Find every line in the data that contains the word "logo". Return each of those lines.

*** EXTRACTED MATERIAL ***

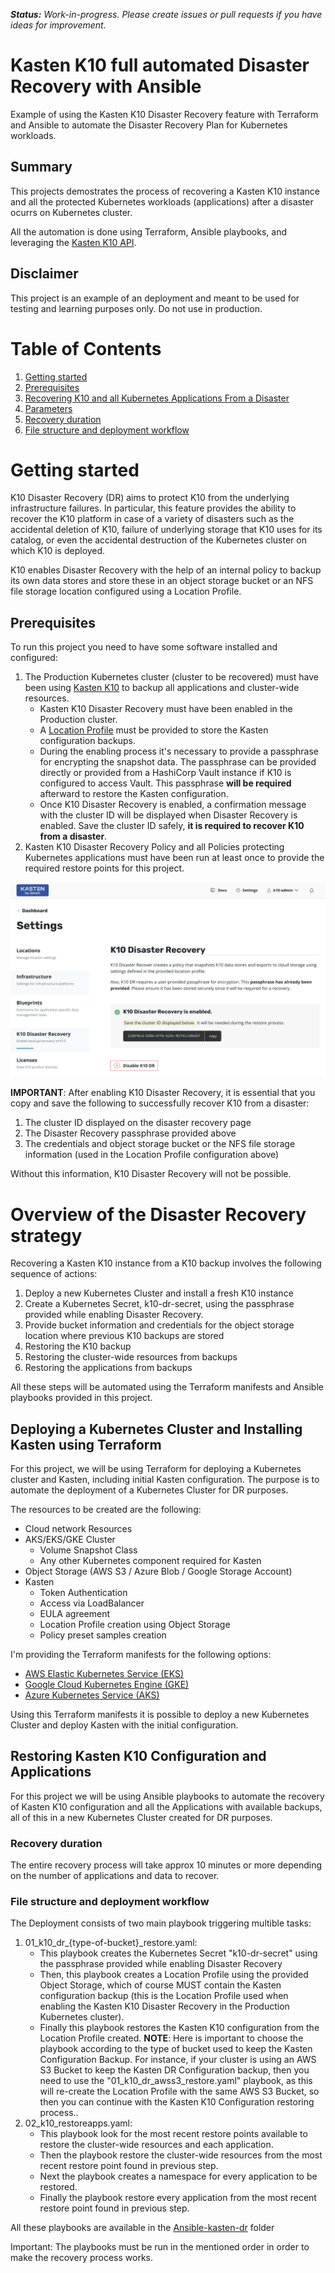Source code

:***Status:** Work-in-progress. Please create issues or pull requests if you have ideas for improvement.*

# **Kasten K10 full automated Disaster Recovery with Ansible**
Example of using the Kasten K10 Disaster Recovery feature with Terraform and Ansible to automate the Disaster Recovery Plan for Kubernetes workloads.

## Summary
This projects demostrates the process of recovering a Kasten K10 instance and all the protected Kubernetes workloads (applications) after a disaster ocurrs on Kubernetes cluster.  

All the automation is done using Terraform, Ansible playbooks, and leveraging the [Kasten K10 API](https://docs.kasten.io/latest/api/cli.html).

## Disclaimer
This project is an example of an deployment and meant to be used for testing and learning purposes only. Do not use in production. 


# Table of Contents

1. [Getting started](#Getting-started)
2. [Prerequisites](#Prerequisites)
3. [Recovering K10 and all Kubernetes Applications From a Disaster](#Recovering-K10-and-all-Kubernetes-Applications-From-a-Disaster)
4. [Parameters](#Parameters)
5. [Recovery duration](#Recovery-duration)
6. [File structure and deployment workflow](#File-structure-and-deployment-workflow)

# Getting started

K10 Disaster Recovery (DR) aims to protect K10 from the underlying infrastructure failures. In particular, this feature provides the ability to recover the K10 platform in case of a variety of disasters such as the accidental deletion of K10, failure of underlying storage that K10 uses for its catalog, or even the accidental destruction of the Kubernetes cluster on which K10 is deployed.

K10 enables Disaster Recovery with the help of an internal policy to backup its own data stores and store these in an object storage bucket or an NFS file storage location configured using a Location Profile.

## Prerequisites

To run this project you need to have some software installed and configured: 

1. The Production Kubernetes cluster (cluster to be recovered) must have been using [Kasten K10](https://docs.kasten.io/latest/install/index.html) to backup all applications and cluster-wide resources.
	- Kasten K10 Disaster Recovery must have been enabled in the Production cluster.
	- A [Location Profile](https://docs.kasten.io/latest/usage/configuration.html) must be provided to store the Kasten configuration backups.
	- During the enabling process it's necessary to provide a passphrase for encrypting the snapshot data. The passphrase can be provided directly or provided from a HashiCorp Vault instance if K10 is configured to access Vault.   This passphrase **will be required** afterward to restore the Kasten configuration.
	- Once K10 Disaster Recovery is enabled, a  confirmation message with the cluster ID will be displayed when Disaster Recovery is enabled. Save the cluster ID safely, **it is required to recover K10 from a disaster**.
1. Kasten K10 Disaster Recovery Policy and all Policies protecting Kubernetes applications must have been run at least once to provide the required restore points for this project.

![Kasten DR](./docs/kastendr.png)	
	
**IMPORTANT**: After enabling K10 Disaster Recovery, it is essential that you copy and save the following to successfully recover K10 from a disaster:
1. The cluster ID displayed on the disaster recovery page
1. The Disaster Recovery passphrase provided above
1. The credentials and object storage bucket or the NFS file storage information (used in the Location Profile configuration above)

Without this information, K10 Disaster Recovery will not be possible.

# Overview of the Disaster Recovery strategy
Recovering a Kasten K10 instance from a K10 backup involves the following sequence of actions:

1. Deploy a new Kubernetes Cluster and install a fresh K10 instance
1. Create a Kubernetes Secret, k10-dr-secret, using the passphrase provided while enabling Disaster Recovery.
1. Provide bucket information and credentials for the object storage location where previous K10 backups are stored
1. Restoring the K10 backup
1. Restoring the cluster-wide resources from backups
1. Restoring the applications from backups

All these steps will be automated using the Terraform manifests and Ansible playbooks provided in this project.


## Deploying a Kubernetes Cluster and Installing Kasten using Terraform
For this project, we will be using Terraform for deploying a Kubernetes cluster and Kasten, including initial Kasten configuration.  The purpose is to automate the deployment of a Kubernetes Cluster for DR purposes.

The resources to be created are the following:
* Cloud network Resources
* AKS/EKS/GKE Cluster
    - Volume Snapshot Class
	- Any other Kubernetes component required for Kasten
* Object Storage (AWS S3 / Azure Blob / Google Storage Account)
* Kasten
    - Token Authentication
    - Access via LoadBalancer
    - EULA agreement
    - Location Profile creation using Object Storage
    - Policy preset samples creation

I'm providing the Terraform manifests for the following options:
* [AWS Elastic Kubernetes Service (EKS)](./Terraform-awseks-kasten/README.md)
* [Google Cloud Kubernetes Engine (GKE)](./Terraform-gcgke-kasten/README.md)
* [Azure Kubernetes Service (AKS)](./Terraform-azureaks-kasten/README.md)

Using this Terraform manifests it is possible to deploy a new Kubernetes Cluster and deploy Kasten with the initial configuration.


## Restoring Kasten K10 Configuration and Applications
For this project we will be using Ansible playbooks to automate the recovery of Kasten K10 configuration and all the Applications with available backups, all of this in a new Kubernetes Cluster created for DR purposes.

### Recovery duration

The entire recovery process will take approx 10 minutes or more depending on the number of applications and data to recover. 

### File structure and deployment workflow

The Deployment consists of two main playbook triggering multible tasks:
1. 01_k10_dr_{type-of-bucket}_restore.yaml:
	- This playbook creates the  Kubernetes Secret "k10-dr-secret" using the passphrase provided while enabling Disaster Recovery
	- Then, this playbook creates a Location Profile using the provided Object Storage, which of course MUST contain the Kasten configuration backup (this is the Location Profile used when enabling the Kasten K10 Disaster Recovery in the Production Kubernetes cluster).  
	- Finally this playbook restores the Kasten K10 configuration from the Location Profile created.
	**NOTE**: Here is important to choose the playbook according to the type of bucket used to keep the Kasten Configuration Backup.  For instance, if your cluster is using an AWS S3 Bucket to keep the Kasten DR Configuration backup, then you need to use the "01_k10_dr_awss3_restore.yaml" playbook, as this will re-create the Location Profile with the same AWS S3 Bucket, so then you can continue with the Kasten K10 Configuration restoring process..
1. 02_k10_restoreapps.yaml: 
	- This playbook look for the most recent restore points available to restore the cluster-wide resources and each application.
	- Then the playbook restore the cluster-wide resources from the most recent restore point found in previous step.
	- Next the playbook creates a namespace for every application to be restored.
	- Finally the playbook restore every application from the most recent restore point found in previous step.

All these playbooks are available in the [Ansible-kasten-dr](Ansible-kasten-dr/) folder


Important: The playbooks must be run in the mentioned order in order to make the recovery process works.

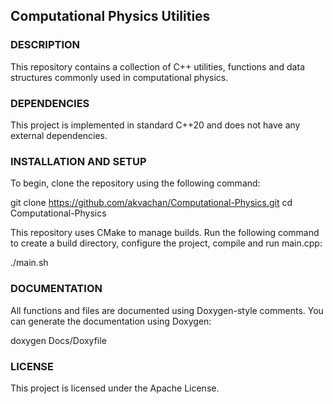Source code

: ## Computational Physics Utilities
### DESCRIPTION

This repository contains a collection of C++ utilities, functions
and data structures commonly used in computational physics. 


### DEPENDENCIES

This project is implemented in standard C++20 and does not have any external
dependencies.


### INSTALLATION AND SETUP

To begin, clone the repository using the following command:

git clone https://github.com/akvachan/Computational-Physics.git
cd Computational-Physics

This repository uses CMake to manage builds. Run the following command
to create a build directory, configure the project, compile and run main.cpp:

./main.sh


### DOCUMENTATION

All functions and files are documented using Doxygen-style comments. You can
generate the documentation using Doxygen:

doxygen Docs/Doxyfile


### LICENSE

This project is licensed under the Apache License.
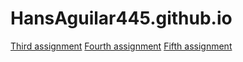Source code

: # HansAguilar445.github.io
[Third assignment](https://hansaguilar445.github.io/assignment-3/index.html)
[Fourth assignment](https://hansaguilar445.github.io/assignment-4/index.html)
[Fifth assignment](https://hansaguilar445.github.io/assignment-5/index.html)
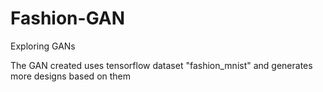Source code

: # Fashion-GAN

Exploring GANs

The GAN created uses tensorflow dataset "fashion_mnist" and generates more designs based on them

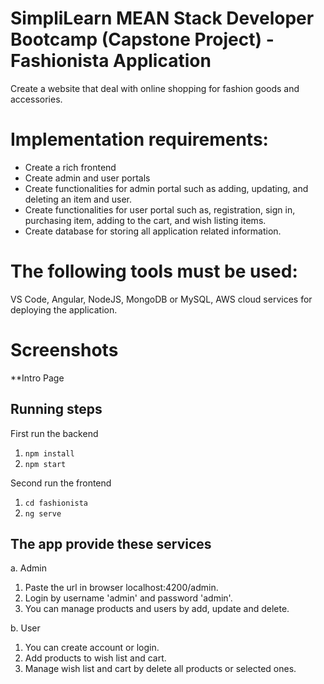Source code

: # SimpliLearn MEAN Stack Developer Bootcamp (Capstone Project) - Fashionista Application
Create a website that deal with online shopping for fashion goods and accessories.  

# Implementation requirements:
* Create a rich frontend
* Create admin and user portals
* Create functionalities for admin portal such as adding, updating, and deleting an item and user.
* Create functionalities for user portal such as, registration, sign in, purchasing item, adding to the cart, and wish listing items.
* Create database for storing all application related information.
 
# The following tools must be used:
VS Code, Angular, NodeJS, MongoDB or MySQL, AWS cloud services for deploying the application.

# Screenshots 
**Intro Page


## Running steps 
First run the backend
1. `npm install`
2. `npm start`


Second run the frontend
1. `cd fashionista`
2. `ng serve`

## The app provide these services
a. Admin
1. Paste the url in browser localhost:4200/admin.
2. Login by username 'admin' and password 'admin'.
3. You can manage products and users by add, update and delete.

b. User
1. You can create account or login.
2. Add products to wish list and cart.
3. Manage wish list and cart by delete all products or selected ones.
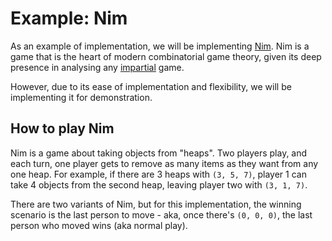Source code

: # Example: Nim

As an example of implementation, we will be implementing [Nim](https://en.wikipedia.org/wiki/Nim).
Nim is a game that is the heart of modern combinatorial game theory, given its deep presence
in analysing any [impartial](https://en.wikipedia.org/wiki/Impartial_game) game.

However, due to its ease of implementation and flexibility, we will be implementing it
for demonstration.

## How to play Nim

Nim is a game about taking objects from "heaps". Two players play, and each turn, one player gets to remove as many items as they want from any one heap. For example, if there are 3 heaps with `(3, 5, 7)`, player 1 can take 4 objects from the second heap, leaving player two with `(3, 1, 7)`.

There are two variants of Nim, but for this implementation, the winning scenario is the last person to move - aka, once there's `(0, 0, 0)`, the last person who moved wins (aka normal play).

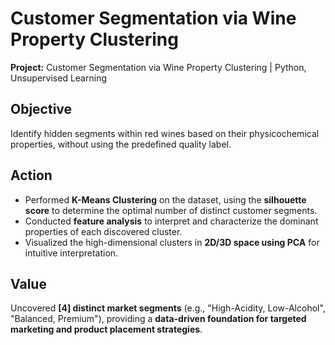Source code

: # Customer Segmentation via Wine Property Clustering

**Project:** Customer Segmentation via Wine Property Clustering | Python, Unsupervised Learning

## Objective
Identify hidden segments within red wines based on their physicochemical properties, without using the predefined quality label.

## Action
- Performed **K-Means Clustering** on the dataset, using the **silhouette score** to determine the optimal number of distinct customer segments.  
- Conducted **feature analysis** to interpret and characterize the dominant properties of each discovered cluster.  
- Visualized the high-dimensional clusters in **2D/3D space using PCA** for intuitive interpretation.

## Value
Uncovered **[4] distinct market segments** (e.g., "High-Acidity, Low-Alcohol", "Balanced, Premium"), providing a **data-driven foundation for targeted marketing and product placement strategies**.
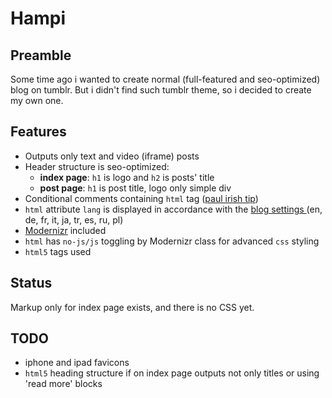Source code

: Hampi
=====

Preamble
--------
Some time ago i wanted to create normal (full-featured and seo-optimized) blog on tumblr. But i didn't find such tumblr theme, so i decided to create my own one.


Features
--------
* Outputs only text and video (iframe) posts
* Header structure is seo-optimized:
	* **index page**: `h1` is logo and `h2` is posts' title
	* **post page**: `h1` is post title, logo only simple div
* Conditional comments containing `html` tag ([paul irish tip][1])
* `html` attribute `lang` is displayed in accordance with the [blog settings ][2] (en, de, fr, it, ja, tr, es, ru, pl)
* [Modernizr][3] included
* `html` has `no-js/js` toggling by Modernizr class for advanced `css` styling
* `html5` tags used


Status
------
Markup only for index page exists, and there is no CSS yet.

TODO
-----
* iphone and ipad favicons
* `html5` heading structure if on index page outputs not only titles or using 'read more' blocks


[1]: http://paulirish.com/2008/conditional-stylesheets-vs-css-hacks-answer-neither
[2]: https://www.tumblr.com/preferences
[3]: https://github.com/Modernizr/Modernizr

*** End of EXTRACTED MATERIAL ***

SOLUTION:
	* **index page**: `h1` is logo and `h2` is posts' title
	* **post page**: `h1` is post title, logo only simple div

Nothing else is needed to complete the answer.